Er wollte das aber als *Kompliment* verstanden sehen: "schlachtet die Ukrainer ab, als wärt ihr Orks!" und ähnlich waren seine Aufrufe an die russischen Soldaten.
BUBU
Es ist verständlich, legitim und vielleicht auch alternativlos, dass die Ukraine ein weiteres Vordringen von Putins Truppen nicht kampflos zulassen kann, aber es ist bitter, dass mehr und mehr Ukrainer (und auch eingezogene Russen) in einem Krieg getötet, verstümmelt oder entstellt werden, den die Ukraine nicht gewinnen kann. Wohl könnte sie im günstigsten Fall die russischen Truppen aus den Grenzen der Ukraine herausdrängen, aber damit wäre der Krieg ja nicht beendet, sondern die Front nur an der ursprünglichen Grenze. Ein Durchmarsch bis Moskau und die Niederwerfung Russlands ist nicht möglich und auch nicht angestrebt, also was ist Kriegsziel? Schon jetzt feuert Russland die meisten Raketen von außerhalb der Ukraine ab.

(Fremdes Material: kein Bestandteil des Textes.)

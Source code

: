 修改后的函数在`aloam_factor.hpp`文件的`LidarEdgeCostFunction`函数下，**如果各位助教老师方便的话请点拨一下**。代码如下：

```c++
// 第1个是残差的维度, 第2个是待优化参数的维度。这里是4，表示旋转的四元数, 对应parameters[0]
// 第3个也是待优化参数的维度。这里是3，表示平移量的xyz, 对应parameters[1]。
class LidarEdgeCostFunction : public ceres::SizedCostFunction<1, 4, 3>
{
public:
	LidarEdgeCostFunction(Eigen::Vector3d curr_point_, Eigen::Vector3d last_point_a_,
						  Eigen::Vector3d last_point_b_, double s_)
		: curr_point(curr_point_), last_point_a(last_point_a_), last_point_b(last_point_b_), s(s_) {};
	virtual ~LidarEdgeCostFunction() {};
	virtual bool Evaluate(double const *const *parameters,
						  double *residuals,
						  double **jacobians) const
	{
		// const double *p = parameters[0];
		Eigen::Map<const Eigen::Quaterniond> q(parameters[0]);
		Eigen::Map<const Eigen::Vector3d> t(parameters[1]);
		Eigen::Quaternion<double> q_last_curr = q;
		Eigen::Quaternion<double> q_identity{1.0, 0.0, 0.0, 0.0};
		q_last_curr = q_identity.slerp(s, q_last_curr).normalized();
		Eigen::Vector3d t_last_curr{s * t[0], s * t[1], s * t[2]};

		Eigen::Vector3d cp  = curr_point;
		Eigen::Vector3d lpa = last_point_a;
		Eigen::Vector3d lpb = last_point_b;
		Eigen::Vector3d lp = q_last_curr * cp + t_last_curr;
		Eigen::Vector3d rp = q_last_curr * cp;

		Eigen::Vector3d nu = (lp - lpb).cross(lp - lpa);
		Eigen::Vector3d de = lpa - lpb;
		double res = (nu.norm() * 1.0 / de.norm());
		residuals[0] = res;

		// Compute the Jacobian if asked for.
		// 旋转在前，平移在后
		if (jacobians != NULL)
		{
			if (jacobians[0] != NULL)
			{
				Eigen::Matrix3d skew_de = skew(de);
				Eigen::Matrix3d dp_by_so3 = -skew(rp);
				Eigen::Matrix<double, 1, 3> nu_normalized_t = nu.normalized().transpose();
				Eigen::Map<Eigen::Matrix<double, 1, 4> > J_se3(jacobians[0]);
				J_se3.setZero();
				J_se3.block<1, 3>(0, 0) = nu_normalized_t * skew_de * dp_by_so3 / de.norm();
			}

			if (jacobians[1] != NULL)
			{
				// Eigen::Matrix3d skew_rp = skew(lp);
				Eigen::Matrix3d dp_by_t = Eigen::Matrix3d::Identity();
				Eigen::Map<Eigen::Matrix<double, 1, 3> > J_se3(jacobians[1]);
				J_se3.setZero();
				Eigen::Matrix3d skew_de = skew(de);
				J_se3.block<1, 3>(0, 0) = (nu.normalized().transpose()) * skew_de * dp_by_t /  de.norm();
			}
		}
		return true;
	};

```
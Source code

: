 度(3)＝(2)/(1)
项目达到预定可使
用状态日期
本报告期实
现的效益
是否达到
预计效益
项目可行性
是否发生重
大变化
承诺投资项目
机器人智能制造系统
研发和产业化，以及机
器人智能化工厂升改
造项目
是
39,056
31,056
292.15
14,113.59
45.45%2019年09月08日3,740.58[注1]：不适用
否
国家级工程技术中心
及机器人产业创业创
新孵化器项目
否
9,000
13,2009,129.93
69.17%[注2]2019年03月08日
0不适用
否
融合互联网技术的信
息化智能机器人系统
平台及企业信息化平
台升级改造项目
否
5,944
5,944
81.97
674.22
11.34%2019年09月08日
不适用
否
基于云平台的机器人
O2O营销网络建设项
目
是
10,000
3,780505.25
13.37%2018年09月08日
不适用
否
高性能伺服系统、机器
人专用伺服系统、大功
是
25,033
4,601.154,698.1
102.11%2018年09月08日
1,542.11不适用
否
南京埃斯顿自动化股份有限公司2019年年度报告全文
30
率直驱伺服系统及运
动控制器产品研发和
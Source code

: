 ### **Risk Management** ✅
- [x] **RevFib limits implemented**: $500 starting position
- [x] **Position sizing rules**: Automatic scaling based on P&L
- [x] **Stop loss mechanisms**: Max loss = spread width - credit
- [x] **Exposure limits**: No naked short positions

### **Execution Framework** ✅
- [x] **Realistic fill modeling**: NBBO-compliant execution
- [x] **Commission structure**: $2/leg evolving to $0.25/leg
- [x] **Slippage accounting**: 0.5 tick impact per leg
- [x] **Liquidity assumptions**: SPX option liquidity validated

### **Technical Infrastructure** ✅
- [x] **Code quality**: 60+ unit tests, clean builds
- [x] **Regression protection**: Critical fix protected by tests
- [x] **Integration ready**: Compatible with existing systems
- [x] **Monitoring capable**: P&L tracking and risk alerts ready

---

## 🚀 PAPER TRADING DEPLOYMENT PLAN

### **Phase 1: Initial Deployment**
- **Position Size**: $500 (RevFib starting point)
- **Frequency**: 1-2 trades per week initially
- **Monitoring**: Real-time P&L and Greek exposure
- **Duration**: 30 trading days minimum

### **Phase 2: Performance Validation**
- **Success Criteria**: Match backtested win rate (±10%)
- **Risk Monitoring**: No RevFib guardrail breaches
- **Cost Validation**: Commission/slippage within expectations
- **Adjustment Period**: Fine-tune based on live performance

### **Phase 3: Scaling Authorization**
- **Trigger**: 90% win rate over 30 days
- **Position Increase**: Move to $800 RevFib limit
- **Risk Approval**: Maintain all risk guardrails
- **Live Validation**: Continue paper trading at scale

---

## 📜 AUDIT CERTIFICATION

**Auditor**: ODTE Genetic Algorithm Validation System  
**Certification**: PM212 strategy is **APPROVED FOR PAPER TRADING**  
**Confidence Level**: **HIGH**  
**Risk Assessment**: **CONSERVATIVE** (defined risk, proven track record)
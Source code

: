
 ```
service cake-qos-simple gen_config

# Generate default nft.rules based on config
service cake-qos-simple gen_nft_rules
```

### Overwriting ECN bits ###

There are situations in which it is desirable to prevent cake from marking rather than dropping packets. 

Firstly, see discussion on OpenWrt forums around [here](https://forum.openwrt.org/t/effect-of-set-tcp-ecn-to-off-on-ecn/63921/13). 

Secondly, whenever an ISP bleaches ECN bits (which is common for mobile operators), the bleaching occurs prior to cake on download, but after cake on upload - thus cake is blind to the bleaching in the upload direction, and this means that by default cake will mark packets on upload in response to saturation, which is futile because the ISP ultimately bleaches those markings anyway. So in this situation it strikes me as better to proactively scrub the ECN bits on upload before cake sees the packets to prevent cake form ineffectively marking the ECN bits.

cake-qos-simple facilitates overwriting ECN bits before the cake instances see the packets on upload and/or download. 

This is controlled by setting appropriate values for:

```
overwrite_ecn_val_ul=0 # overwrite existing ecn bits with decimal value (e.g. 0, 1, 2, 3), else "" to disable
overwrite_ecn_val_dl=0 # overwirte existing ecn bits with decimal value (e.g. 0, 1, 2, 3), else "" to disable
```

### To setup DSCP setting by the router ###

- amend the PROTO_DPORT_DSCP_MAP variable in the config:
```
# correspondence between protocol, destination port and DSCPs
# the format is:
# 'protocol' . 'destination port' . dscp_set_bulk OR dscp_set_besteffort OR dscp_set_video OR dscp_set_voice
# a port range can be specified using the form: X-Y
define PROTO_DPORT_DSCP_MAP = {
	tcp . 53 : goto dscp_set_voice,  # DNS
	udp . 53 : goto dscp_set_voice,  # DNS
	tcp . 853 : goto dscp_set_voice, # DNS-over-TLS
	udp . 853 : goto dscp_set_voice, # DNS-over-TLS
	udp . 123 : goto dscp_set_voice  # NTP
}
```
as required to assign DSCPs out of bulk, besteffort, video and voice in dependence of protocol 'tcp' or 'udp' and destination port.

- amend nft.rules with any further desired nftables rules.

Der Fall war 2022 eigentlich so klar wie 1939: Der Westen udn Russland hatten der Ukraine 1991 ihre Sicherheit im Austausch gegen die an Russland übergebenen Atomwaffen garantiert. Anstatt die Ukrainer in einen Abnutzungskrieg gehen zu lassen, hätte der Westen Russland ein Ultimatum zum Abzug stellen müssen, dessen Nichtbefolgung mit massiven Luftschlägen gegen russisches Material an der ukrainischen Grenze und Nachschublinien beantwortet worden wäre, verbunden mit der Warnung an Putin, darüber hinaus nicht zu eskalieren. Explizit kein Krieg gegen Russland, aber lokale Beseitigung von dessen Angriffsfähigkeit. Durch die Verträge hätte es dafür keines UN-Mandats oder einer Abstimmung im Sicherheitsrat bedurft, der Fall war eingetreten, so wie auch niemand ernsthaft etwas an der britischen und französischen Handlungsweise gegen Hitler 1939 aussetzen kann.
Ajuga
@BUBU "den die Ukraine nicht gewinnen kann."
In der Ukraine sehen je nach Umfrage 65-85% das anders, aber was wissen die schon...
"Wohl könnte sie im günstigsten Fall die russischen Truppen aus den Grenzen der Ukraine herausdrängen, aber damit wäre der Krieg ja nicht beendet, sondern die Front nur an der ursprünglichen Grenze. Ein Durchmarsch bis Moskau und die Niederwerfung Russlands ist nicht möglich und auch nicht angestrebt, also was ist Kriegsziel?"
Kriegsziel ist der Kollaps der russischen Kampfmoral. Also die russischen Truppen und die russische Gesellschaft an einen Punkt zu bringen, an dem alles so zum Himmel stinkt, dass sie sich freiwillig zurückziehen, um zu retten, was noch zu retten ist.
(Die russische Politik und der russische Generalstab tauchen in diesem Konzept nicht auf, und das ist Absicht.)
Wer in der Ukraine von der Front zurückkommt, und vom Erlebten erzählt, der schockiert die Menschen, aber mobilisiert sie auch.
Wer in Russland von der Front zurückkommt, und vom Erlebten erzählt, der schafft damit nur Kriegsgegner. Auch wenn die das niemals öffentlich zugeben können; es spricht sich rum, wie die Zustände bei Putins Heldentruppen so sind.
"Schon jetzt feuert Russland die meisten Raketen von außerhalb der Ukraine ab."
Und muss dazu ein halbes Jahr lang Raketen produzieren und horten wie blöde, um anschließend einen Monat Feuerwerk zu machen.
Die russischen Produktionskapazitäten für Defensivwaffen leiden darunter.
Und schwupps brennt ein Ölterminal an der Ostsee. Und eins in Tuapse. Und noch eins, und noch eins, und noch eins. Und Wildberries muss x Millionen Bestellungen stornieren, weil ihr Peterburger Großlager abgefackelt ist. Und Moskalis sitzen seit Wochen bei Dauerfrost in ungeheizten Wohnungen (in der Ukraine werden solche Schäden so gut wie immer in 2-3 Tagen repariert).
Und man kann selten sagen, ob das ukrainische Angriffe sind, oder Sabotage durch russische Oppositionelle, oder ob Personal und Ersatzteile für Reparaturen fehlten.
Alexander Schulz
@BUBU Weil keiner der wichtigsten verantwortlichen westlichen Poltiker einen Atomkrieg wegen der Ukraine riskieren wollte bzw will.
Können Sie die Bedenken nicht ein wenig nachvollziehen?
Es handelt sich hier nach russischer Lesart um die russische Einflussphäre. Russland sieht aber zb nicht Frankreich als seine Einflusssphäre.
Folglich handelt es sich um einen Krieg den man lokal begrenzt halten möchte.